They are located in Uchturpan county, and are home to more than 20,000 Uyghur inmates, about 10% of the local population. A few days ago, on a visit to Europe, Wang Yi declared that all "education centers" had been closed. US website: 268 fortified structures built in the region since 2017. The international community protests.
Beijing (AsiaNews / Agencies) - At least three internment camps, with more than 20,000 Uyghur prisoners, are still in operation in Xinjiang. Their existence was confirmed to Radio Free Asia by two police officers from Uchturpan county, home of the offending structures.
The news repudiates recent statements by the Chinese authorities that the detention centers - educational institutions for Beijing - have all been closed. On August 30, during a visit to France, Chinese Foreign Minister Wang Yi said that all the people housed in these institutions have finished their studies and have found employment.
According to expert data, confirmed by the United Nations, over one million Uyghurs (out of a population of nearly 10 million) and other Turkish-speaking Islamic minorities are arbitrarily detained in Xinjiang, which the local population calls "East Turkestan".

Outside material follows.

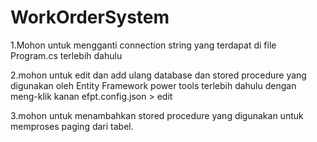 # WorkOrderSystem

1.Mohon untuk mengganti connection string yang terdapat di file Program.cs  terlebih dahulu

2.mohon untuk edit dan add ulang database dan stored procedure yang digunakan oleh Entity Framework power tools terlebih dahulu dengan meng-klik kanan efpt.config.json > edit

3.mohon untuk menambahkan stored procedure yang digunakan untuk memproses paging dari tabel.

Human rights activists and many governments, including the United States and the European Union, describe the detention facilities as real concentration camps used to indoctrinate the Uyghur population. The Chinese authorities admitted the centers existed in October 2018, arguing, however, that they are vocational training centers to educate Uyghur citizens, especially young people, against terrorism, separatism and Islamic extremism.
The three internment camps indicated by Uchturpan police officers are home to about 10% of the county's Uyghur population (235,000 people). In the largest facility, the Kongtai center, more than 10 thousand local Muslims are reportedly interned.
These latest revelations about Chinese concentration camps come just days after Buzzfeed, a US website, reported that Xinjiang authorities have built 268 fortified structures since 2017: at least one for each county. The calculation was made through the use of satellite data.
Beijing is increasingly under pressure from the international community for its policies in Xinjiang. Yesterday, at the end of a ministerial meeting in Brussels, the European Union and Canada condemned the treatment reserved by the Chinese authorities for the Uyghur minority. On September 1, during Wang Yi's visit to Berlin, the German government demanded China allow international observers to enter Xinjiang.
The US has also intensified its attacks on Beijing's leadership. On September 8, the Trump administration said the United States intend to ban imports of cotton and tomatoes - two of China's top export goods - from Xinjiang. Washington claims that they are produced thanks to the exploitation of Uyghur internees.
Due to the abuses against the Uighur people, the US government has already called on US companies to cut ties with their suppliers in Xinjiang. Nike and Apple, which have strong interests in the autonomous region, have opened an investigation into the employment of Uyghur workers and other local minorities.